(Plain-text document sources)

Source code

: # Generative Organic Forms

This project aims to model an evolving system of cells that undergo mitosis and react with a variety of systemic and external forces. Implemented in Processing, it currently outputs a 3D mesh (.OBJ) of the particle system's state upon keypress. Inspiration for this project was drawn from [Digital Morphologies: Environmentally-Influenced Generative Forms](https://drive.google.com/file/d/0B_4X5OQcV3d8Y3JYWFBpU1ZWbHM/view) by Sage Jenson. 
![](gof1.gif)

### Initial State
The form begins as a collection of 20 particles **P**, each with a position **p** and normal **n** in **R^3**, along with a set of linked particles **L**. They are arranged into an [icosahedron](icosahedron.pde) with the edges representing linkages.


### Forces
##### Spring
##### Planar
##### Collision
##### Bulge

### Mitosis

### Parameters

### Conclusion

...

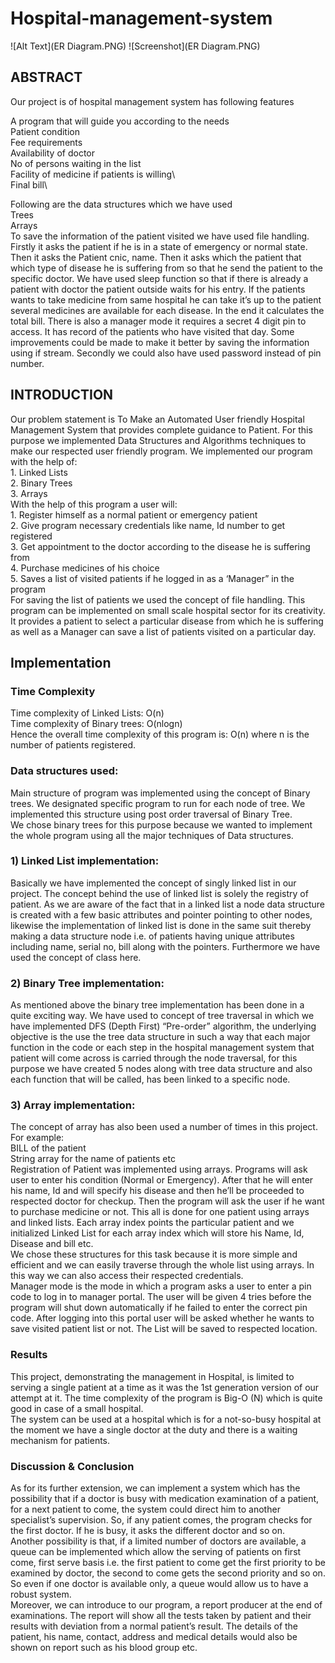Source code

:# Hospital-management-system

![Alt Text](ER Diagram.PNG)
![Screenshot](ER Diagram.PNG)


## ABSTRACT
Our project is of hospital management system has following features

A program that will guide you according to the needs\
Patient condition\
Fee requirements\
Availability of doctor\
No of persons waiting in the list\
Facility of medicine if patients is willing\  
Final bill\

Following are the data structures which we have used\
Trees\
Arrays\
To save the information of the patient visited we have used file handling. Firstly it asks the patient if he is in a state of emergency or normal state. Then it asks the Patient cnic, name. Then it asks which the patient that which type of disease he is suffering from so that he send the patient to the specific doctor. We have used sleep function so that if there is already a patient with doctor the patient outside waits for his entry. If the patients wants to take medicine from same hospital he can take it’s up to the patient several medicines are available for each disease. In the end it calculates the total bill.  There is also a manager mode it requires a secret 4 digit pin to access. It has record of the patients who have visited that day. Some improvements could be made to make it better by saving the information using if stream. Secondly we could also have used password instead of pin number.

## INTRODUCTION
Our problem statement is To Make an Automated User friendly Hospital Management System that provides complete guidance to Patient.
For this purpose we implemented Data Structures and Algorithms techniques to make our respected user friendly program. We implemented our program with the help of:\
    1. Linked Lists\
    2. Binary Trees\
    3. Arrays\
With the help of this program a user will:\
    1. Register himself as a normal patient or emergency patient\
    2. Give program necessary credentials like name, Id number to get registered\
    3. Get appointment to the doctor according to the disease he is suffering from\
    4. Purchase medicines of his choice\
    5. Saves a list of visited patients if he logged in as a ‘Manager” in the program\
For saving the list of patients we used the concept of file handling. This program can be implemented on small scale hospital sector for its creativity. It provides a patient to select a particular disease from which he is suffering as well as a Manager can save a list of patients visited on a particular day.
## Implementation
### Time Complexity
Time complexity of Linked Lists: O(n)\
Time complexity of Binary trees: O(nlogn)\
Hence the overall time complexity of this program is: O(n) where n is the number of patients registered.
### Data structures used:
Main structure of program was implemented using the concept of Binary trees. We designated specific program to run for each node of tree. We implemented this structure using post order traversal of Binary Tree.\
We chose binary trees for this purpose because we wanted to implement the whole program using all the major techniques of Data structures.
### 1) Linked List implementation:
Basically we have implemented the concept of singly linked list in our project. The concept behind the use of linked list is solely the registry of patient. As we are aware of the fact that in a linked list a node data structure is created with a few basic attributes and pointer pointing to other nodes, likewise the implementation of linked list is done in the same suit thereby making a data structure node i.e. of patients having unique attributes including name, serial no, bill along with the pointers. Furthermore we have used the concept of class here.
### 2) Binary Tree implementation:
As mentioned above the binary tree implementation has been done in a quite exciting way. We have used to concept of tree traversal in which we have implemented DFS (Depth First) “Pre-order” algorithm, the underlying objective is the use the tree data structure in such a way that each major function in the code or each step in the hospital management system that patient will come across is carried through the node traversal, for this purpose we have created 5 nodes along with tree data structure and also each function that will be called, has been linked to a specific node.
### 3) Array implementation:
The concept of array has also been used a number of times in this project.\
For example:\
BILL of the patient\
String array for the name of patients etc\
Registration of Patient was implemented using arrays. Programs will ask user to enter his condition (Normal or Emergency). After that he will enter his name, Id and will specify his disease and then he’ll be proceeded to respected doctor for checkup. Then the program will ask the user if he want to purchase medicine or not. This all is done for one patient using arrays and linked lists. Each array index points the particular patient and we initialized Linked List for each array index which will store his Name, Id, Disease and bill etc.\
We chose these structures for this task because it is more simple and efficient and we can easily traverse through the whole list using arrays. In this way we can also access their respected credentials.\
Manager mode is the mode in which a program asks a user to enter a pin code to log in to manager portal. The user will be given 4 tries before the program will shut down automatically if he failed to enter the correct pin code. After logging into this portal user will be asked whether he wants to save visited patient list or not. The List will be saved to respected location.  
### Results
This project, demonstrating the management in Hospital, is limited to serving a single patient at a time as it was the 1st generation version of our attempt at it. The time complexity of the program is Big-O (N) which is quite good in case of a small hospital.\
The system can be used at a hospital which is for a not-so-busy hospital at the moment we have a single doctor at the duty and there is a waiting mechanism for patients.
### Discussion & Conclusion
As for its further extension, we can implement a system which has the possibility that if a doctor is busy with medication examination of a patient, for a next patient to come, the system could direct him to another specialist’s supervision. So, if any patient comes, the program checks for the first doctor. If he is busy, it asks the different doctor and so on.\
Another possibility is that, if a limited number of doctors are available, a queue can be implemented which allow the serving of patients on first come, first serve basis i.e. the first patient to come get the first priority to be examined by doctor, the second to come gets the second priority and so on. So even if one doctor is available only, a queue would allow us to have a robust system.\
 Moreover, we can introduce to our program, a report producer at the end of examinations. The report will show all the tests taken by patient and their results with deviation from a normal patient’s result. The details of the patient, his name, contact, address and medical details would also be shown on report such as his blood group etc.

* * *

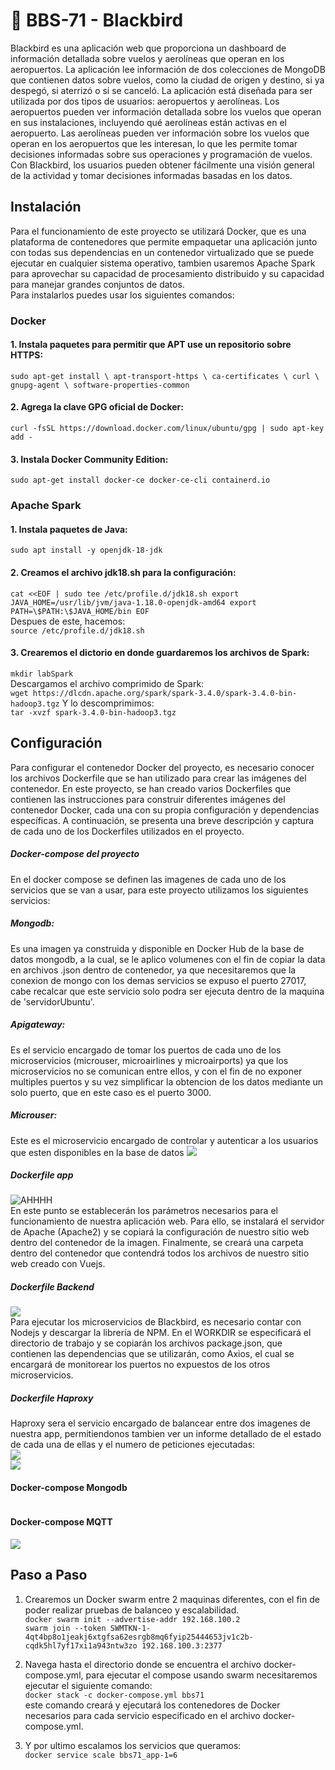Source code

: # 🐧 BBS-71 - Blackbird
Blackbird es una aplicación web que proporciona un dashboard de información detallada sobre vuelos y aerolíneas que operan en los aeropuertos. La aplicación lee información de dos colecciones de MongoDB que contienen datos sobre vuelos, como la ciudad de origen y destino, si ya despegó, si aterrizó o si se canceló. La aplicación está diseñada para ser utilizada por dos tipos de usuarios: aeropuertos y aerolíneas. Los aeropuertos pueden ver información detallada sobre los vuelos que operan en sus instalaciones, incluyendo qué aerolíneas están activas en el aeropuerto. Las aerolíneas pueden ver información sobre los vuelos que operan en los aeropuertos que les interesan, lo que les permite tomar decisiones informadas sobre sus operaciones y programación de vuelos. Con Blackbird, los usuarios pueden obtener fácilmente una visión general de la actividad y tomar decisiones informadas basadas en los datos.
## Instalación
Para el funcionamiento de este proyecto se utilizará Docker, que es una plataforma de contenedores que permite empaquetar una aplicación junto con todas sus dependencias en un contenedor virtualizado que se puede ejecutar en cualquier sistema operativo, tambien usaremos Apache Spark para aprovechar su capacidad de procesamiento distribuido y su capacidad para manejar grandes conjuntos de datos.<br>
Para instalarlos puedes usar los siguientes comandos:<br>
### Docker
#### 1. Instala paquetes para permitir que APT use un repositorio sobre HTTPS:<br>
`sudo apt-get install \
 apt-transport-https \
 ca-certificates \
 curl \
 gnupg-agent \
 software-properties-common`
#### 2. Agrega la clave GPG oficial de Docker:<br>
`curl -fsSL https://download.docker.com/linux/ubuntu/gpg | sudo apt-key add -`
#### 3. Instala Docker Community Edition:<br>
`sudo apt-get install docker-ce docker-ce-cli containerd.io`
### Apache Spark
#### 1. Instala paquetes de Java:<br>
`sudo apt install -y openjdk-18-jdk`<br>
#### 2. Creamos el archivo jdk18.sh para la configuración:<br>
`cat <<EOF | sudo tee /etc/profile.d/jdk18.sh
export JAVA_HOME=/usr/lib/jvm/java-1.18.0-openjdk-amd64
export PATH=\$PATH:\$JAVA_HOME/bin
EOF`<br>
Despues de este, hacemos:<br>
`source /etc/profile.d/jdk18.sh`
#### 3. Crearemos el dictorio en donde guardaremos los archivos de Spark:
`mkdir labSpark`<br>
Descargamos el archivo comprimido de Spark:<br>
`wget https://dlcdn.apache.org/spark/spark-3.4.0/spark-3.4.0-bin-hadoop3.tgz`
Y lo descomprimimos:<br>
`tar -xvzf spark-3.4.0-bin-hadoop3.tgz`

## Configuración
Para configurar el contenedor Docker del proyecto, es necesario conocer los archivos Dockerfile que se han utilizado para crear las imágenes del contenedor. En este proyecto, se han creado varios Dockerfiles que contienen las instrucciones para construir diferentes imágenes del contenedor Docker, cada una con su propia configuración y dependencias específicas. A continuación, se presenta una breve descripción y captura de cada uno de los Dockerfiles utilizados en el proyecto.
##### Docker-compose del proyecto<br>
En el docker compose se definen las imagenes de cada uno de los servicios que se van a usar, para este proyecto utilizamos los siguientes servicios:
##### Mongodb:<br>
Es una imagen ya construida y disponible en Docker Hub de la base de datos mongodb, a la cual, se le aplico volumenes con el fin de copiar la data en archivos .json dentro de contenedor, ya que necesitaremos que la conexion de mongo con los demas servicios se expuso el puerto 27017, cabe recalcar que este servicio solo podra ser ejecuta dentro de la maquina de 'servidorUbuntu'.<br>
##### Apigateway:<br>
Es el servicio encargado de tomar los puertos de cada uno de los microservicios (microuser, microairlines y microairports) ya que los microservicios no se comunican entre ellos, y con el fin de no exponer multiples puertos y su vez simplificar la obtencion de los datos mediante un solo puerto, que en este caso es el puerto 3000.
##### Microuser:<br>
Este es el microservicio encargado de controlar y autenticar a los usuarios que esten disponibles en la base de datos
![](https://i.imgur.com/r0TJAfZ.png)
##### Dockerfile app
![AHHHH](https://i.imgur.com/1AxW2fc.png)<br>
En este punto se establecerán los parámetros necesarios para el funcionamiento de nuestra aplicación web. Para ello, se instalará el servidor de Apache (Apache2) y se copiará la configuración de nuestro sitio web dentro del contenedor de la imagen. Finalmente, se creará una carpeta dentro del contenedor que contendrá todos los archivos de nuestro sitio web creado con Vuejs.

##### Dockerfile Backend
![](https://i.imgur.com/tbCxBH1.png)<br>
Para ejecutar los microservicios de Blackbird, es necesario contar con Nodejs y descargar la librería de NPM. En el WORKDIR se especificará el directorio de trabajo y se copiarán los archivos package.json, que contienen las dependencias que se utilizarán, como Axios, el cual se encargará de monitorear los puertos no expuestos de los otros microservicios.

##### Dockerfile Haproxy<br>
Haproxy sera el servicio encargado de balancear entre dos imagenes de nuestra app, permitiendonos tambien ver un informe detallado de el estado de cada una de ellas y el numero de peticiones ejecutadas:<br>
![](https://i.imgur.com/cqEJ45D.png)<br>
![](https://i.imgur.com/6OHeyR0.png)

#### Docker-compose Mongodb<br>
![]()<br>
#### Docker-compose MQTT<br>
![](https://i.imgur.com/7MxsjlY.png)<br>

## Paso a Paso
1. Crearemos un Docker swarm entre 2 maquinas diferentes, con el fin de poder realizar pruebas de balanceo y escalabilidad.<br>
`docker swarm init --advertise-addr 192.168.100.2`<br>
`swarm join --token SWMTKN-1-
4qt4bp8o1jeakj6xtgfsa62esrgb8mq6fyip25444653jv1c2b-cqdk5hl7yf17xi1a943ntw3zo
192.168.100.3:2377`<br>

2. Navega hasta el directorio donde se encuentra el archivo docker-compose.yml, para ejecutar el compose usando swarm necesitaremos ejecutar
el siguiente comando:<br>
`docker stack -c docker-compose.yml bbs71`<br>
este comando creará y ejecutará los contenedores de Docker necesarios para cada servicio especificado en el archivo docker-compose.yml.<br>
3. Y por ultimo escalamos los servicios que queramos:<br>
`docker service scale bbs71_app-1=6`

Task details:
Only the lines above starting at the one containing "As for its further" and ending at the one containing "Moreover, we can", both included, are to be returned, exactly as they read.

The answer:
As for its further extension, we can implement a system which has the possibility that if a doctor is busy with medication examination of a patient, for a next patient to come, the system could direct him to another specialist’s supervision. So, if any patient comes, the program checks for the first doctor. If he is busy, it asks the different doctor and so on.\
Another possibility is that, if a limited number of doctors are available, a queue can be implemented which allow the serving of patients on first come, first serve basis i.e. the first patient to come get the first priority to be examined by doctor, the second to come gets the second priority and so on. So even if one doctor is available only, a queue would allow us to have a robust system.\
 Moreover, we can introduce to our program, a report producer at the end of examinations. The report will show all the tests taken by patient and their results with deviation from a normal patient’s result. The details of the patient, his name, contact, address and medical details would also be shown on report such as his blood group etc.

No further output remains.